Despite the fact that the Georgia Professional Standards Commission had granted me a provisional certification to teach in any public school, not a single school would even look at me in Georgia. The principals in every job-fair I went to or those that called me for an interview demanded that I must go for the teacher’s education before they hired me. I was in great shock because everywhere you went and even on school websites, all they talked about was the need for math and science teachers.
At the teachers’ job-fairs, I met employed teachers who were trying to get better offers, and they would even show disbelieve at my situation because I could not get a job in math and science even after passing the dreaded PRAXIS exams. They would even tell me about their colleagues who have been hired that have neither passed the PRAXIS Exams nor gone to teachers’ education. From our discussions, the lucky ones were usually women. After going to numerous job-fairs in various counties around Atlanta, I began to see a trend of Black men with college degrees, that have passed the PRAXIS exams, but no school would hire them.

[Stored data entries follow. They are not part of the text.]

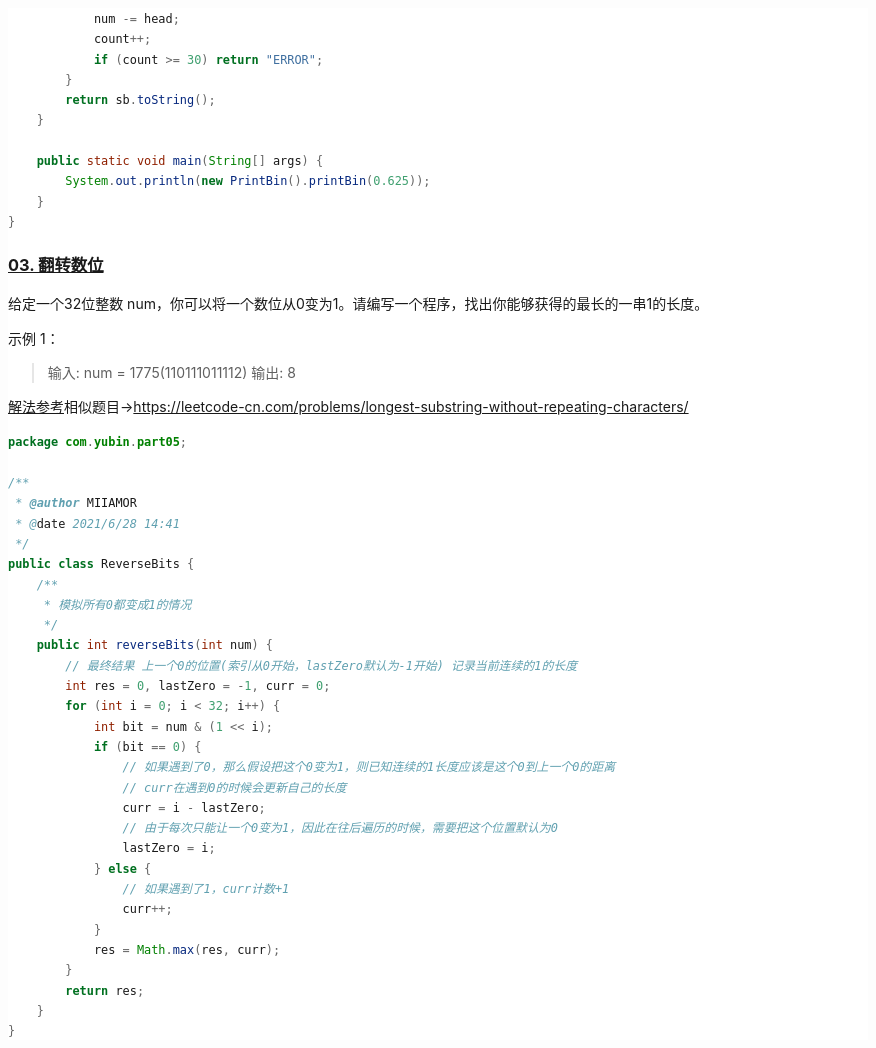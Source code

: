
 ```java
            num -= head;
            count++;
            if (count >= 30) return "ERROR";
        }
        return sb.toString();
    }

    public static void main(String[] args) {
        System.out.println(new PrintBin().printBin(0.625));
    }
}
```

### [03. 翻转数位](https://leetcode-cn.com/problems/reverse-bits-lcci/)

给定一个32位整数 num，你可以将一个数位从0变为1。请编写一个程序，找出你能够获得的最长的一串1的长度。

示例 1：

> 输入: num = 1775(110111011112)
> 输出: 8

[解法参考](https://leetcode-cn.com/problems/reverse-bits-lcci/solution/ji-lu-shang-yi-ge-0de-wei-zhi-lei-si-yu-c6lxp/)相似题目->https://leetcode-cn.com/problems/longest-substring-without-repeating-characters/

```java
package com.yubin.part05;

/**
 * @author MIIAMOR
 * @date 2021/6/28 14:41
 */
public class ReverseBits {
    /**
     * 模拟所有0都变成1的情况
     */
    public int reverseBits(int num) {
        // 最终结果 上一个0的位置(索引从0开始，lastZero默认为-1开始) 记录当前连续的1的长度
        int res = 0, lastZero = -1, curr = 0;
        for (int i = 0; i < 32; i++) {
            int bit = num & (1 << i);
            if (bit == 0) {
                // 如果遇到了0，那么假设把这个0变为1，则已知连续的1长度应该是这个0到上一个0的距离
                // curr在遇到0的时候会更新自己的长度
                curr = i - lastZero;
                // 由于每次只能让一个0变为1，因此在往后遍历的时候，需要把这个位置默认为0
                lastZero = i;
            } else {
                // 如果遇到了1，curr计数+1
                curr++;
            }
            res = Math.max(res, curr);
        }
        return res;
    }
}
```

Today, I now work as an instructor and math tutor in two different colleges, and I have had the pleasure of tutoring some women who are employed as teachers, but have not passed the GACE exams. Many of them are simply hoping to pass just to keep their job, but they obviously have problems with fractions and exponents. I guess some people are meant to teach only physical education and not math, because it appears that math is a position of intelligence and authority. Why would some people have an income, and 5 years annual raises while they get their teachers’ education, but others may have to take a loan, fall behind in years of experience, and loss their income to become teachers?